Lines from the line with "This means that" to the line with "In the following, it" in the entries below, and only those, must be output exactly, with both ends included.

Data entries
-------------------------

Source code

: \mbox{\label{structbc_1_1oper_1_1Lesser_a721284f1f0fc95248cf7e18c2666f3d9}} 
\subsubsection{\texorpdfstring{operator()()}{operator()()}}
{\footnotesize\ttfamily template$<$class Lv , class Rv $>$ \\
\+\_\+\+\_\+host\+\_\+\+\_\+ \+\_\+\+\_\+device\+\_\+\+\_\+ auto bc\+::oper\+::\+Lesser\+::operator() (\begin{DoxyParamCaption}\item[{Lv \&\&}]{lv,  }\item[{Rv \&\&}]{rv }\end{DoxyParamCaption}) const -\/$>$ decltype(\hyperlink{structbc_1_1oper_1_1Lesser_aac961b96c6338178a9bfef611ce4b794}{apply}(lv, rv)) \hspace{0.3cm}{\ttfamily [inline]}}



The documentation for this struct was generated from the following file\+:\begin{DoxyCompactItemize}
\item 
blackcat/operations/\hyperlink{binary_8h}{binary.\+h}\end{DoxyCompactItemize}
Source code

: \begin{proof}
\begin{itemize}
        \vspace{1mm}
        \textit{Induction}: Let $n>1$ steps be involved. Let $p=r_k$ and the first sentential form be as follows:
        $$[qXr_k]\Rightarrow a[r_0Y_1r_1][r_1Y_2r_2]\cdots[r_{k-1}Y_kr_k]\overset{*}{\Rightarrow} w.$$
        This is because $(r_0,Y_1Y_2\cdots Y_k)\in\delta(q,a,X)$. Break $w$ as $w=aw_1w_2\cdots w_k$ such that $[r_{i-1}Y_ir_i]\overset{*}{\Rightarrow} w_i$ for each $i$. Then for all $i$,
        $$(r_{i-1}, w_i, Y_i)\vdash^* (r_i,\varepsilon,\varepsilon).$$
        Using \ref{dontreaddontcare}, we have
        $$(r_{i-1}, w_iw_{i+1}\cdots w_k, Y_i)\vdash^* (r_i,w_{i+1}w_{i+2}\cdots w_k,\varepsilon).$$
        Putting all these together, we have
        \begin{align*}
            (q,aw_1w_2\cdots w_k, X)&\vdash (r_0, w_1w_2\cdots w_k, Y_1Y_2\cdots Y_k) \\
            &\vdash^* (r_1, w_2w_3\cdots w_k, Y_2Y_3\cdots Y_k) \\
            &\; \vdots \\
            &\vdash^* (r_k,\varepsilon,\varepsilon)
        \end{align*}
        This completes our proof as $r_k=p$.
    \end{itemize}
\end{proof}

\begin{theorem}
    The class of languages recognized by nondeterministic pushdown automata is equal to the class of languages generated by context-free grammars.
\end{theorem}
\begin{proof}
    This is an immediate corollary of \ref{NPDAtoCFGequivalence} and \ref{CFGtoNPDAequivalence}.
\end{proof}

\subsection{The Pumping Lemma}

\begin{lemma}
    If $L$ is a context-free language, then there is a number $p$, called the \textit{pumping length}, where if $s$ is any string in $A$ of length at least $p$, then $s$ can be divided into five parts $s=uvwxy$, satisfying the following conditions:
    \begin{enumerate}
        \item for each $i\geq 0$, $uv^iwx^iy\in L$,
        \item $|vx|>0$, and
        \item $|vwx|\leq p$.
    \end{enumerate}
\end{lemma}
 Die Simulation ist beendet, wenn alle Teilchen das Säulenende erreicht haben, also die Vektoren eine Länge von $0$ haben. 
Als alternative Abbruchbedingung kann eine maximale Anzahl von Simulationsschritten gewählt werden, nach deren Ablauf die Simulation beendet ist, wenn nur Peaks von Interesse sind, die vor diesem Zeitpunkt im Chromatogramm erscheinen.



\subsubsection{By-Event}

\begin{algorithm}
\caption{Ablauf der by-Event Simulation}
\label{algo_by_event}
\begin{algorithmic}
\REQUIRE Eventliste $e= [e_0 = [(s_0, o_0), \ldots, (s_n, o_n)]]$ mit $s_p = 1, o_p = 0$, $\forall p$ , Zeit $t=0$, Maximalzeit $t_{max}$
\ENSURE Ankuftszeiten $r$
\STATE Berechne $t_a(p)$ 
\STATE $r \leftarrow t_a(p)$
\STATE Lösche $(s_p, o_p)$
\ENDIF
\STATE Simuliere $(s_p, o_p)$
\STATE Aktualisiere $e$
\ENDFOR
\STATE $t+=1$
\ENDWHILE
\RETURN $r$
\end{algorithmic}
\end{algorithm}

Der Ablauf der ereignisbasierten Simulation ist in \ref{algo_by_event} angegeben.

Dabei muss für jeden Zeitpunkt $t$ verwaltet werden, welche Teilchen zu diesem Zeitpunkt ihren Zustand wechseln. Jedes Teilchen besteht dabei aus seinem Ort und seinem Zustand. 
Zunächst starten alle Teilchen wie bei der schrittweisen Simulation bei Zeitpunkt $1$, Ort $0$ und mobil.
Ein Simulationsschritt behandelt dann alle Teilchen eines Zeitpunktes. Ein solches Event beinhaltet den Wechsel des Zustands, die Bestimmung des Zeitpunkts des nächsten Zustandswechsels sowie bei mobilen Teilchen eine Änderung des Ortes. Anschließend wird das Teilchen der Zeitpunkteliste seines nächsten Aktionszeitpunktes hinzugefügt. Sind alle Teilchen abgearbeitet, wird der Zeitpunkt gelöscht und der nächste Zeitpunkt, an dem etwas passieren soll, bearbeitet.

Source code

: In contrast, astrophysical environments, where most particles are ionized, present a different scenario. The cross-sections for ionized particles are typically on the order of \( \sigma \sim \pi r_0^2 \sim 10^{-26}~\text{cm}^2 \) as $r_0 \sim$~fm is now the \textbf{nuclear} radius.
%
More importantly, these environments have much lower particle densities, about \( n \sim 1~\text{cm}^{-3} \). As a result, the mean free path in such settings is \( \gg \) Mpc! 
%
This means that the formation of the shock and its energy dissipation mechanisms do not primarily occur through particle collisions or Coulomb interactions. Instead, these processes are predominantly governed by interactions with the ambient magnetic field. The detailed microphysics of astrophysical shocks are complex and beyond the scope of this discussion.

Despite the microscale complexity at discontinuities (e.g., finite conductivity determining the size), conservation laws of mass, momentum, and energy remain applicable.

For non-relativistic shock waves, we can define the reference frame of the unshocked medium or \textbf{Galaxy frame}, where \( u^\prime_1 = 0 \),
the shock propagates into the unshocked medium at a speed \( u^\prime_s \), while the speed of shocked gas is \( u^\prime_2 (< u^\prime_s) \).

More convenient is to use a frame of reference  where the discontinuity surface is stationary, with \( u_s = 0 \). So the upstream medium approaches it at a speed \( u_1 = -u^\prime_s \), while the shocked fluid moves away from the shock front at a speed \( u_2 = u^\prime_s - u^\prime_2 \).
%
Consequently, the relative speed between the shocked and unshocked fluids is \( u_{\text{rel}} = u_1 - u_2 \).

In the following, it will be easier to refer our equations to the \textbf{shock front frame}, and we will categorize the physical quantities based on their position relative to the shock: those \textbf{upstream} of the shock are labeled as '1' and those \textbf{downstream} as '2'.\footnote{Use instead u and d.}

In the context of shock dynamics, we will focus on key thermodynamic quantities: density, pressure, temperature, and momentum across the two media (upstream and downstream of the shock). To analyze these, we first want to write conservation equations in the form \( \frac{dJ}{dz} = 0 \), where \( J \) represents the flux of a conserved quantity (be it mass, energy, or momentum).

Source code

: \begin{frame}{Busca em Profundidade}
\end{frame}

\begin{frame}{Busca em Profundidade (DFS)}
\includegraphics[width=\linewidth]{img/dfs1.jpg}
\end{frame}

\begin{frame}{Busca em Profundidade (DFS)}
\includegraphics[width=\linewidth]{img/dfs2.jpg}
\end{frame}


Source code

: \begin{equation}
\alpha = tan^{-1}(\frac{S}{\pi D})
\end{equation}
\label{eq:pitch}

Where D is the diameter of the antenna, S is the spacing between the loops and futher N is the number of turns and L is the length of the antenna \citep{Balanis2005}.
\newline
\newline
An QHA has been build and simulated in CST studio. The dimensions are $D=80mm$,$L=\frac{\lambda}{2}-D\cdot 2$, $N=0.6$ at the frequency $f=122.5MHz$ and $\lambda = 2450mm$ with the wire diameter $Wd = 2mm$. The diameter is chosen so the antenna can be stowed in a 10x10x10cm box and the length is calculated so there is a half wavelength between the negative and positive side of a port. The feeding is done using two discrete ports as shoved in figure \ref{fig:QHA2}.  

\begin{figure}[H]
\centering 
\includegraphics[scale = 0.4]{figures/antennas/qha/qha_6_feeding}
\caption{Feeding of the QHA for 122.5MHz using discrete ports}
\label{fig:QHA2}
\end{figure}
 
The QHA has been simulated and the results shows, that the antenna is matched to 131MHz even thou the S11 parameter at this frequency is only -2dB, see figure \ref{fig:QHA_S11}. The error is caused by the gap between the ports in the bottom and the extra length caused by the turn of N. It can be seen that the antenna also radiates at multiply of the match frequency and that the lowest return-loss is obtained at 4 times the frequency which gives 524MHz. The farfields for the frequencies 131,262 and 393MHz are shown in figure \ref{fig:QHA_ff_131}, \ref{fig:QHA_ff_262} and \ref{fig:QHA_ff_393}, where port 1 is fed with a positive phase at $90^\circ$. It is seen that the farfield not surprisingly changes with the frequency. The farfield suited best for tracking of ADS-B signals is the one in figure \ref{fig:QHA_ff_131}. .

-------------------------

**Completed exercise**
This means that the formation of the shock and its energy dissipation mechanisms do not primarily occur through particle collisions or Coulomb interactions. Instead, these processes are predominantly governed by interactions with the ambient magnetic field. The detailed microphysics of astrophysical shocks are complex and beyond the scope of this discussion.

Despite the microscale complexity at discontinuities (e.g., finite conductivity determining the size), conservation laws of mass, momentum, and energy remain applicable.

For non-relativistic shock waves, we can define the reference frame of the unshocked medium or \textbf{Galaxy frame}, where \( u^\prime_1 = 0 \),
the shock propagates into the unshocked medium at a speed \( u^\prime_s \), while the speed of shocked gas is \( u^\prime_2 (< u^\prime_s) \).

More convenient is to use a frame of reference  where the discontinuity surface is stationary, with \( u_s = 0 \). So the upstream medium approaches it at a speed \( u_1 = -u^\prime_s \), while the shocked fluid moves away from the shock front at a speed \( u_2 = u^\prime_s - u^\prime_2 \).
%
Consequently, the relative speed between the shocked and unshocked fluids is \( u_{\text{rel}} = u_1 - u_2 \).

In the following, it will be easier to refer our equations to the \textbf{shock front frame}, and we will categorize the physical quantities based on their position relative to the shock: those \textbf{upstream} of the shock are labeled as '1' and those \textbf{downstream} as '2'.\footnote{Use instead u and d.}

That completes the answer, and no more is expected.